Evans, Mechwart, Hambleton & Tilton, Inc. v. Triad Architects, Ltd.

196 Ohio App. 3d 784, 2011-Ohio-4979, 965 N.E.2d 1007, 2011 Ohio App. LEXIS 4075, 2011 WL 4488846

 

RULE:

If a payment clause in a sub-contract does not specifically show intent to make the subcontractor bear the burden of lost profits, the court will construe this as a paid-when-paid provision. 

FACTS:

Triad entered into an agreement with Centurion Development Group, LL ("Centurion") to provide architectural and engineering plans for a residential development that Centurion wanted to build. Triad asked EMH&T to supply civil engineering services on the project, so they entered into a control whereby Trial agreed to pay Evans, Mechwart, Hambleton & Tilton, Inc ("EMH&T") $128,550 for environmental and engineering work on one project, and $60,200 on another. The contracts, relying on the American Institute of Architects Standard Form of Agreement Between Architect and Consultant provided in Section 12.5, the payments to the consultant shall be made promptly after the Architect is paid by the Owner under the Prime Agreement and in section 13.4.3, that the Consultant shall be paid for their services within 10 working days after receipt by the Architect from the Owner of payment for the services performed by the Consultant. 

EMH&T substantially completed all services required under both contracts and then billed Triad a total of $150,482.29. Triad refused to pay, saying that those sections of the contract only required it to pay EMH&T when, and to the extent that, Centurion paid it. Since Centurion cancelled both projects and refused to pay Triad, Triad disclaimed any obligation to pay EMH&T. 

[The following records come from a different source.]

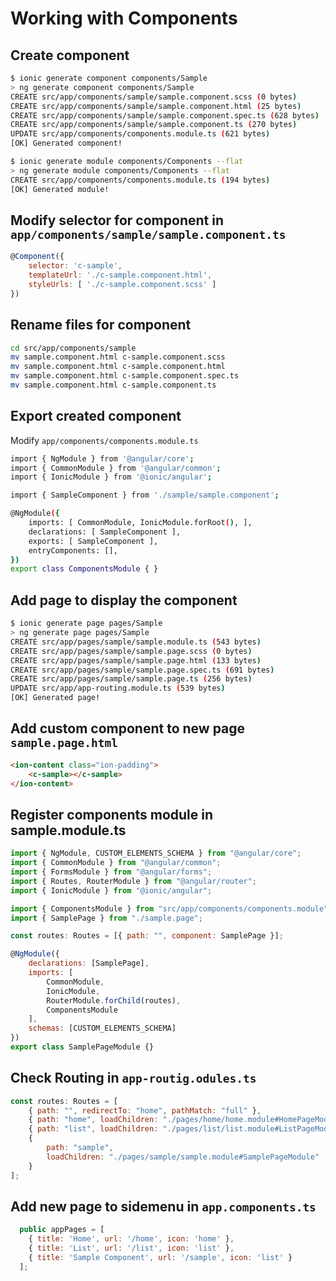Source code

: # Working with Components

## Create component

```bash
$ ionic generate component components/Sample
> ng generate component components/Sample
CREATE src/app/components/sample/sample.component.scss (0 bytes)
CREATE src/app/components/sample/sample.component.html (25 bytes)
CREATE src/app/components/sample/sample.component.spec.ts (628 bytes)
CREATE src/app/components/sample/sample.component.ts (270 bytes)
UPDATE src/app/components/components.module.ts (621 bytes)
[OK] Generated component!
```

```bash
$ ionic generate module components/Components --flat
> ng generate module components/Components --flat
CREATE src/app/components/components.module.ts (194 bytes)
[OK] Generated module!
```

## Modify selector for component in `app/components/sample/sample.component.ts`

```javascript
@Component({
    selector: 'c-sample',
    templateUrl: './c-sample.component.html',
    styleUrls: [ './c-sample.component.scss' ]
})
```

## Rename files for component

```bash
cd src/app/components/sample
mv sample.component.html c-sample.component.scss
mv sample.component.html c-sample.component.html
mv sample.component.html c-sample.component.spec.ts
mv sample.component.html c-sample.component.ts
```

## Export created component

Modify `app/components/components.module.ts`

```bash
import { NgModule } from '@angular/core';
import { CommonModule } from '@angular/common';
import { IonicModule } from '@ionic/angular';

import { SampleComponent } from './sample/sample.component';

@NgModule({
    imports: [ CommonModule, IonicModule.forRoot(), ],
    declarations: [ SampleComponent ],
    exports: [ SampleComponent ],
    entryComponents: [],
})
export class ComponentsModule { }
```

## Add page to display the component

```bash
$ ionic generate page pages/Sample
> ng generate page pages/Sample
CREATE src/app/pages/sample/sample.module.ts (543 bytes)
CREATE src/app/pages/sample/sample.page.scss (0 bytes)
CREATE src/app/pages/sample/sample.page.html (133 bytes)
CREATE src/app/pages/sample/sample.page.spec.ts (691 bytes)
CREATE src/app/pages/sample/sample.page.ts (256 bytes)
UPDATE src/app/app-routing.module.ts (539 bytes)
[OK] Generated page!
```

## Add custom component to new page `sample.page.html`

```html
<ion-content class="ion-padding">
	<c-sample></c-sample>
</ion-content>
```

## Register components module in sample.module.ts

```javascript
import { NgModule, CUSTOM_ELEMENTS_SCHEMA } from "@angular/core";
import { CommonModule } from "@angular/common";
import { FormsModule } from "@angular/forms";
import { Routes, RouterModule } from "@angular/router";
import { IonicModule } from "@ionic/angular";

import { ComponentsModule } from "src/app/components/components.module";
import { SamplePage } from "./sample.page";

const routes: Routes = [{ path: "", component: SamplePage }];

@NgModule({
	declarations: [SamplePage],
	imports: [
		CommonModule,
		IonicModule,
		RouterModule.forChild(routes),
		ComponentsModule
	],
	schemas: [CUSTOM_ELEMENTS_SCHEMA]
})
export class SamplePageModule {}
```

## Check Routing in `app-routig.odules.ts`

```javascript
const routes: Routes = [
	{ path: "", redirectTo: "home", pathMatch: "full" },
	{ path: "home", loadChildren: "./pages/home/home.module#HomePageModule" },
	{ path: "list", loadChildren: "./pages/list/list.module#ListPageModule" },
	{
		path: "sample",
		loadChildren: "./pages/sample/sample.module#SamplePageModule"
	}
];
```

## Add new page to sidemenu in `app.components.ts`

```javascript
  public appPages = [
    { title: 'Home', url: '/home', icon: 'home' },
    { title: 'List', url: '/list', icon: 'list' },
    { title: 'Sample Component', url: '/sample', icon: 'list' }
  ];
```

EMH&T then filed suit against Triad, asserting claims for an account stated, professional services rendered, breach of contract, and unjust enrichment. 

ISSUE:

Should a payment clause can be construed as a pay-if-paid provision where there is no evidence of the parties' intent to do so? 

ANSWER:

No.

CONCLUSION:

Because the law disfavors conditions precedent, "whenever possible courts will avoid construing provisions to be such unless the intent of the agreement is plainly to the contrary." Here, the parties do not make their intent to make it a pay-if-paid provision. Because of this, Triad owed EMH&T a duty to pay it within a reasonable time after the completion of the work. A pay-when-paid provision is not a condition precedent, but acts as a schedule for which the subcontractor needs to be paid. Section 12. 5 is a pay-when-paid provision, providing for a 10-day timetable for payment and does not create a condition precedent. Section 13.4.3 is more similar to a pay-if-paid provision, but still does not give the kind of evidence necessary to show that the parties intended to create a condition precedent.